Your assignment
When you reach the line containing "martes 10 de" in the data below, begin returning lines exactly as written, and stop once the line containing "a specialized commitee" has been returned.

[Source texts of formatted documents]
━━━━━━

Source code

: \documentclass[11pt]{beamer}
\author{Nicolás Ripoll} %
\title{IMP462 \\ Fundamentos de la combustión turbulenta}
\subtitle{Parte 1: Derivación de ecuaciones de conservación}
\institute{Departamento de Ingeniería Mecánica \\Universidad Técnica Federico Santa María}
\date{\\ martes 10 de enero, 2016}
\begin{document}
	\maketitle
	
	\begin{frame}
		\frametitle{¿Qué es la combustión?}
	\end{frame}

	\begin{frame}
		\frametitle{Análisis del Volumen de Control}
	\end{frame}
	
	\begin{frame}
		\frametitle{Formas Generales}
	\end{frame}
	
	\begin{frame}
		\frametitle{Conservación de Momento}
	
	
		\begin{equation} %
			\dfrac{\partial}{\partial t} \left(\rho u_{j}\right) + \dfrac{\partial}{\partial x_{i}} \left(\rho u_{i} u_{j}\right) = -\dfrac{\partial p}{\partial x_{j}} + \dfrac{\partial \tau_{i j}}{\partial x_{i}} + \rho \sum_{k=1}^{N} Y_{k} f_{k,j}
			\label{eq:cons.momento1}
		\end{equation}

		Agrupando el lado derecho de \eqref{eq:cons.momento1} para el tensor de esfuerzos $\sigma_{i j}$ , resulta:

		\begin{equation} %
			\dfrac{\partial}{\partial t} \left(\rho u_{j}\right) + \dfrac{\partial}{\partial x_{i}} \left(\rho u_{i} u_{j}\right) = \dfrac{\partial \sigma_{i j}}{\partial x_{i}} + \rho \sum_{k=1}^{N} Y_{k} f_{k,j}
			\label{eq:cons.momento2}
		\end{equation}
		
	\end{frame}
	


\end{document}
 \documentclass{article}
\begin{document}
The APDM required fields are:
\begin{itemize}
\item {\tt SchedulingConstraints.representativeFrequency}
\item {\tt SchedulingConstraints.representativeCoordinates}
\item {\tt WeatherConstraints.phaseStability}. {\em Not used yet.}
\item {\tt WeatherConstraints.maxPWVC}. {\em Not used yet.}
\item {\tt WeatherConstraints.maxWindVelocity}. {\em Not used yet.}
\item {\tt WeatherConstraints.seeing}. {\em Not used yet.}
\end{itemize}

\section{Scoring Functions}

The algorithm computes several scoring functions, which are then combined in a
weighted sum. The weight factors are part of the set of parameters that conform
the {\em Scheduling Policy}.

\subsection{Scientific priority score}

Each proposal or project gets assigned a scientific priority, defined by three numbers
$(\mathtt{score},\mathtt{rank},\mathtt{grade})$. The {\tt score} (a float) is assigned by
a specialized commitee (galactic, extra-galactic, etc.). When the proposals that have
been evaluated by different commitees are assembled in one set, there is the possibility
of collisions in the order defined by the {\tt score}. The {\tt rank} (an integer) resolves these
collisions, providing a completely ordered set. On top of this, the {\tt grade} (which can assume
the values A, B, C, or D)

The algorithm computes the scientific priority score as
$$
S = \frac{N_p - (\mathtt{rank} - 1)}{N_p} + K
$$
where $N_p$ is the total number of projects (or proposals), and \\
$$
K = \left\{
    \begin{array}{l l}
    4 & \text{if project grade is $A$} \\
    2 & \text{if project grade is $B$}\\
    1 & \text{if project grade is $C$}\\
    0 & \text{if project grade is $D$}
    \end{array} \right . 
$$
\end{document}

━━━━━━

Exercise solution
\date{\\ martes 10 de enero, 2016}
\begin{document}
	\maketitle
	
	\begin{frame}
		\frametitle{¿Qué es la combustión?}
	\end{frame}

	\begin{frame}
		\frametitle{Análisis del Volumen de Control}
	\end{frame}
	
	\begin{frame}
		\frametitle{Formas Generales}
	\end{frame}
	
	\begin{frame}
		\frametitle{Conservación de Momento}
	
	
		\begin{equation} %
			\dfrac{\partial}{\partial t} \left(\rho u_{j}\right) + \dfrac{\partial}{\partial x_{i}} \left(\rho u_{i} u_{j}\right) = -\dfrac{\partial p}{\partial x_{j}} + \dfrac{\partial \tau_{i j}}{\partial x_{i}} + \rho \sum_{k=1}^{N} Y_{k} f_{k,j}
			\label{eq:cons.momento1}
		\end{equation}

		Agrupando el lado derecho de \eqref{eq:cons.momento1} para el tensor de esfuerzos $\sigma_{i j}$ , resulta:

		\begin{equation} %
			\dfrac{\partial}{\partial t} \left(\rho u_{j}\right) + \dfrac{\partial}{\partial x_{i}} \left(\rho u_{i} u_{j}\right) = \dfrac{\partial \sigma_{i j}}{\partial x_{i}} + \rho \sum_{k=1}^{N} Y_{k} f_{k,j}
			\label{eq:cons.momento2}
		\end{equation}
		
	\end{frame}
	


\end{document}
 \documentclass{article}
\begin{document}
The APDM required fields are:
\begin{itemize}
\item {\tt SchedulingConstraints.representativeFrequency}
\item {\tt SchedulingConstraints.representativeCoordinates}
\item {\tt WeatherConstraints.phaseStability}. {\em Not used yet.}
\item {\tt WeatherConstraints.maxPWVC}. {\em Not used yet.}
\item {\tt WeatherConstraints.maxWindVelocity}. {\em Not used yet.}
\item {\tt WeatherConstraints.seeing}. {\em Not used yet.}
\end{itemize}

\section{Scoring Functions}

The algorithm computes several scoring functions, which are then combined in a
weighted sum. The weight factors are part of the set of parameters that conform
the {\em Scheduling Policy}.

\subsection{Scientific priority score}

Each proposal or project gets assigned a scientific priority, defined by three numbers
$(\mathtt{score},\mathtt{rank},\mathtt{grade})$. The {\tt score} (a float) is assigned by
a specialized commitee (galactic, extra-galactic, etc.). When the proposals that have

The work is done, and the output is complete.